### Directions
In the entries below, count every line containing "component". Return the number and nothing else.

● ● ●

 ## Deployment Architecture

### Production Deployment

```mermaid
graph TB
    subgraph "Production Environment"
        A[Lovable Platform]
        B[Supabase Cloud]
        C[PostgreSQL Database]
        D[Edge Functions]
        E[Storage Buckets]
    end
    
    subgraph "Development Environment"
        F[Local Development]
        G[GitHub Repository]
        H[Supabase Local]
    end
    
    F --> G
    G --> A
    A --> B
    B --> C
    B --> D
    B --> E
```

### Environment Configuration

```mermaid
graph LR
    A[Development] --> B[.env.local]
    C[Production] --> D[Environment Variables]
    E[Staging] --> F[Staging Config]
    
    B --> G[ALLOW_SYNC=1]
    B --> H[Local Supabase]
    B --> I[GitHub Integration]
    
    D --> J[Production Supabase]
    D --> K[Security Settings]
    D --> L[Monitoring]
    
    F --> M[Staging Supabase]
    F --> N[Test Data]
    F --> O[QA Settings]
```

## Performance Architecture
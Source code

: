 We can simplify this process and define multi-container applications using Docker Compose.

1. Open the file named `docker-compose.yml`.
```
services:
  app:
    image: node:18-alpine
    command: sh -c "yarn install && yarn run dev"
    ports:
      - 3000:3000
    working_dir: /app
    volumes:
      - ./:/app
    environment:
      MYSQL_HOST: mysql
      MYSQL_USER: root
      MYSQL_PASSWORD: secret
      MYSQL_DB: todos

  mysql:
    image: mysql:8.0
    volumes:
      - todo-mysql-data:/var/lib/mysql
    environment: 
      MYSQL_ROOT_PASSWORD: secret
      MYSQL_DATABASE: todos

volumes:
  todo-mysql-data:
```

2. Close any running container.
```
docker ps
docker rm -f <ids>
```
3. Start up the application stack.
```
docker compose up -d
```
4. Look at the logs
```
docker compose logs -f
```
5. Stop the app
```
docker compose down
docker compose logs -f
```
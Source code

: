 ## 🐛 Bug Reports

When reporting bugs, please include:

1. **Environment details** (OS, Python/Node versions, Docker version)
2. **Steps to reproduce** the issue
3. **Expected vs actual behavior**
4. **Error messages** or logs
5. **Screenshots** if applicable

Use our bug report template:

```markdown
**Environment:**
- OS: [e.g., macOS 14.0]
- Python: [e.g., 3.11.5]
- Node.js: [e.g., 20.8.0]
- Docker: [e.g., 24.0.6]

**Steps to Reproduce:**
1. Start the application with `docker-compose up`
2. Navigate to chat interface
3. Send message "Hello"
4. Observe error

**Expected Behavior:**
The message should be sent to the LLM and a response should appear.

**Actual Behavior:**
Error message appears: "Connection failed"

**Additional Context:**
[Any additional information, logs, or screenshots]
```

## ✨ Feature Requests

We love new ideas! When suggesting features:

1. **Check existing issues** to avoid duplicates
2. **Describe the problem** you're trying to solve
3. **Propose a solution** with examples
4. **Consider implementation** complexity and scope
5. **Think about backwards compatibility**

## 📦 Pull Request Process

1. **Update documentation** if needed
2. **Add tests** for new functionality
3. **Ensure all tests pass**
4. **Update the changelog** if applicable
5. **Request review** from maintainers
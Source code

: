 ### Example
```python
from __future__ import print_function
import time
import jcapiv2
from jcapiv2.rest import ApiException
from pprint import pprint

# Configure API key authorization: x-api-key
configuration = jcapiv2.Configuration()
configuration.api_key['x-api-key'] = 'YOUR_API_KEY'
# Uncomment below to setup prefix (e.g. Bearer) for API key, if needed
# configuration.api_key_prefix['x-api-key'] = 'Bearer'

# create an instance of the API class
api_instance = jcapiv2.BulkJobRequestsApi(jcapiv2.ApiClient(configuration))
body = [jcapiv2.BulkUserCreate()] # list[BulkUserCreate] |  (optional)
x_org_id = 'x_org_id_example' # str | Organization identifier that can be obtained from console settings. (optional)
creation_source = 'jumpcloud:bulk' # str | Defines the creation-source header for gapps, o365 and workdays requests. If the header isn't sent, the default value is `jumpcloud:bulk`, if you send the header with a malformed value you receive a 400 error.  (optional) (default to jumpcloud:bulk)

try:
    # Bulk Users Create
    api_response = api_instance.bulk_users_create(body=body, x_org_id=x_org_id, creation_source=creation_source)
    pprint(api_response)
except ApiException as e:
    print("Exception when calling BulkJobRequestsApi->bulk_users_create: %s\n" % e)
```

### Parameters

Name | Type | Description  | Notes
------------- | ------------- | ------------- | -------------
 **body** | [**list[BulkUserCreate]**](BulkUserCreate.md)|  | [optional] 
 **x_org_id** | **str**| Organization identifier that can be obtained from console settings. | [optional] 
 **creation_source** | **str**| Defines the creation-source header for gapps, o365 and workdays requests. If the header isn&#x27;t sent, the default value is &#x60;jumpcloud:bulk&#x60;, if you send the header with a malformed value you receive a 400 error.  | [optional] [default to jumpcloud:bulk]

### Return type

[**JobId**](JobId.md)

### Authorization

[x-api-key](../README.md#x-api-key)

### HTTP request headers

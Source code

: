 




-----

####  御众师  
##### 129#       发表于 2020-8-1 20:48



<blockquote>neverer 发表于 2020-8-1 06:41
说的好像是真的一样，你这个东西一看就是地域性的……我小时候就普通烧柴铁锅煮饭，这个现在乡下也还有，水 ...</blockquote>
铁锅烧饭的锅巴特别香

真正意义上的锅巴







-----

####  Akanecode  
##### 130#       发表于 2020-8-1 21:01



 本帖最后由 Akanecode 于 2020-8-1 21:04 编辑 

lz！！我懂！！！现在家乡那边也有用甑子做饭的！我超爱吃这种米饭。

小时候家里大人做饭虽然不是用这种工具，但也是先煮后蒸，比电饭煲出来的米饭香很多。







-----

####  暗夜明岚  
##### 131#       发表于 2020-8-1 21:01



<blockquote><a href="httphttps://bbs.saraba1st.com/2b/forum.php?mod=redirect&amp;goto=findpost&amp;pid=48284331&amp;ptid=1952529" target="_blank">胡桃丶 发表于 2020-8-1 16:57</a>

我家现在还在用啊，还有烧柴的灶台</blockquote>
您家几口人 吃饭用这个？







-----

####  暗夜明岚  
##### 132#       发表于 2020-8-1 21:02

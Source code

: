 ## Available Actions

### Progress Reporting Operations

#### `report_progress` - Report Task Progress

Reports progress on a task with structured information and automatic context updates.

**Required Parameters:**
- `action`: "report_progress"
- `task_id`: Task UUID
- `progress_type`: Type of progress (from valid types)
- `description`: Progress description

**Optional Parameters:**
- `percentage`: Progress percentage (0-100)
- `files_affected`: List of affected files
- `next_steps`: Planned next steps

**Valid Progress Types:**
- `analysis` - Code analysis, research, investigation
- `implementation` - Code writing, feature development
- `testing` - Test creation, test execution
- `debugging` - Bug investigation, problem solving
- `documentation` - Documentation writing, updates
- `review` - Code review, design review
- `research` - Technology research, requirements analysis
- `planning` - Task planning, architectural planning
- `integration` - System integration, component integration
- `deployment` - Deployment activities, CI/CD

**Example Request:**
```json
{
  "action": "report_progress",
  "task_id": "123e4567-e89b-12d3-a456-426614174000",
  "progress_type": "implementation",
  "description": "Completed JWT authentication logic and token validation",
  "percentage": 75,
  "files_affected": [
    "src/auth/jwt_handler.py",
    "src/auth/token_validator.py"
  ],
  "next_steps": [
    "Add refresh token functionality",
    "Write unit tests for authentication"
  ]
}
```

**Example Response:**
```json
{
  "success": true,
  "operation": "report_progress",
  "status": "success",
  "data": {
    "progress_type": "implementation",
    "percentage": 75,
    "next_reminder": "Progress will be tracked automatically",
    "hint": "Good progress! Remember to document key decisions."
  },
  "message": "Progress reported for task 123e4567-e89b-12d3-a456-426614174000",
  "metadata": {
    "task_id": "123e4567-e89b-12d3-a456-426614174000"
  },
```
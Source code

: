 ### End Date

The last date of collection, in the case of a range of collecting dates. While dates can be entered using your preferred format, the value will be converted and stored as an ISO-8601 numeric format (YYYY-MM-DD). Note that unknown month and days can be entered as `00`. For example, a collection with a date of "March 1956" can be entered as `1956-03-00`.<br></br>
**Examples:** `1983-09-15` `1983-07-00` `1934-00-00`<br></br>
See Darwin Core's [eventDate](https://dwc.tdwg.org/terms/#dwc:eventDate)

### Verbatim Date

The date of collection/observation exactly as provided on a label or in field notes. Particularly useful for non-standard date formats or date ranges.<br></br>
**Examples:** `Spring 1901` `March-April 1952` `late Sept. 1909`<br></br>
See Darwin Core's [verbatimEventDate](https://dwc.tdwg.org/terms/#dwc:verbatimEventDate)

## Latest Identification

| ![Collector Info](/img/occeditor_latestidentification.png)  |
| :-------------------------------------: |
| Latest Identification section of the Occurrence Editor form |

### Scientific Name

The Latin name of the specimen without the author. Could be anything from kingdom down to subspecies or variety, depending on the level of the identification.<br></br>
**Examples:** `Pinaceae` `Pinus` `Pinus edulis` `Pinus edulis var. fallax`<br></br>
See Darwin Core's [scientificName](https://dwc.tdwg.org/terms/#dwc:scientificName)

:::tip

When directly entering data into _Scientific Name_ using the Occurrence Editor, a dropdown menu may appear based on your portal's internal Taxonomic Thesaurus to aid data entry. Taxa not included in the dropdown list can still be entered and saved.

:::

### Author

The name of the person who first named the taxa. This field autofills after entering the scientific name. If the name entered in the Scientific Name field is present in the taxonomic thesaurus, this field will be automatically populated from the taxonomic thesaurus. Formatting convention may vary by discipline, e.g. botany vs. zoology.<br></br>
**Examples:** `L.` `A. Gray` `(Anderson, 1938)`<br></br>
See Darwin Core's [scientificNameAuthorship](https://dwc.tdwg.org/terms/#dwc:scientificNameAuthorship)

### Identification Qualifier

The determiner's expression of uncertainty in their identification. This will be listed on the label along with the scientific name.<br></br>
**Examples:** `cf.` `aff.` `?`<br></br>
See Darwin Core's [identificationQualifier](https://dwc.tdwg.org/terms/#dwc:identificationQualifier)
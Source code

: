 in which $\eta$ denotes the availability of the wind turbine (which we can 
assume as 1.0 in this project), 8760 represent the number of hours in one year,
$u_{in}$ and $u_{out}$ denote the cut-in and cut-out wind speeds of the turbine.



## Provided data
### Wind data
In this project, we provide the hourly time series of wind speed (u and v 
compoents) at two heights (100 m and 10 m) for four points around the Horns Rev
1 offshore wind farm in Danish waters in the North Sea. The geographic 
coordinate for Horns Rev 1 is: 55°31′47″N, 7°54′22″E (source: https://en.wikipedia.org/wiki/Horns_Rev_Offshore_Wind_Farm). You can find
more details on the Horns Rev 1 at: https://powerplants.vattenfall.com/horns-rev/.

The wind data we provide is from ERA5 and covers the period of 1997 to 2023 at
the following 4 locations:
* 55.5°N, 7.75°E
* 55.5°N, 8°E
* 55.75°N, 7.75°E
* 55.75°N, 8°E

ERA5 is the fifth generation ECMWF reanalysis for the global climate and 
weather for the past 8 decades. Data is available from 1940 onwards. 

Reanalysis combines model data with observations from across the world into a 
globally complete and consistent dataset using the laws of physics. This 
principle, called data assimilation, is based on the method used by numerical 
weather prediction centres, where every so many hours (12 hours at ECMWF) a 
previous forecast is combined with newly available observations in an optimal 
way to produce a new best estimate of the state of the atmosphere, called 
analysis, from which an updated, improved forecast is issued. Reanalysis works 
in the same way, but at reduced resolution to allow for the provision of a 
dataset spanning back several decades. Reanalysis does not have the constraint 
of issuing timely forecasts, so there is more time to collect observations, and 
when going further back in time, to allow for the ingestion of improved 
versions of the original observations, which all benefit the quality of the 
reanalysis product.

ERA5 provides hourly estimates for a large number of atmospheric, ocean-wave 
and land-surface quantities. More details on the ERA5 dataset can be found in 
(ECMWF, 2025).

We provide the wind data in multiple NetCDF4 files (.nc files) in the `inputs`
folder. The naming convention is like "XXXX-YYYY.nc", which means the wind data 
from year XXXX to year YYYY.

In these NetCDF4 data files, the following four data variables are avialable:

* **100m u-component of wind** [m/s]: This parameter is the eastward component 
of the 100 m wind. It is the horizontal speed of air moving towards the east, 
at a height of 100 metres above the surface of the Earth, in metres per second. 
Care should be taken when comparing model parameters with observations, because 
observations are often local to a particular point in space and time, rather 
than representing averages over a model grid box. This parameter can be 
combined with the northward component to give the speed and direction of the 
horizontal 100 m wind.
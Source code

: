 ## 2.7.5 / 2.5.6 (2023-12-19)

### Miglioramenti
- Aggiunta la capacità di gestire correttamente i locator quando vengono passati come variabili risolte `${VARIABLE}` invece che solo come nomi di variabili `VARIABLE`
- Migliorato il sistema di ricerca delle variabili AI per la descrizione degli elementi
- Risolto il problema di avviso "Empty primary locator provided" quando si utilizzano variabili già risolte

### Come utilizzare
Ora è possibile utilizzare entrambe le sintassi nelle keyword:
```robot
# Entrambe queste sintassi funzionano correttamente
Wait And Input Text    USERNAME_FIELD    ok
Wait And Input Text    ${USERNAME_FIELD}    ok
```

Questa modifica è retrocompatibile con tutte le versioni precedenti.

● ● ●

### Answer section
3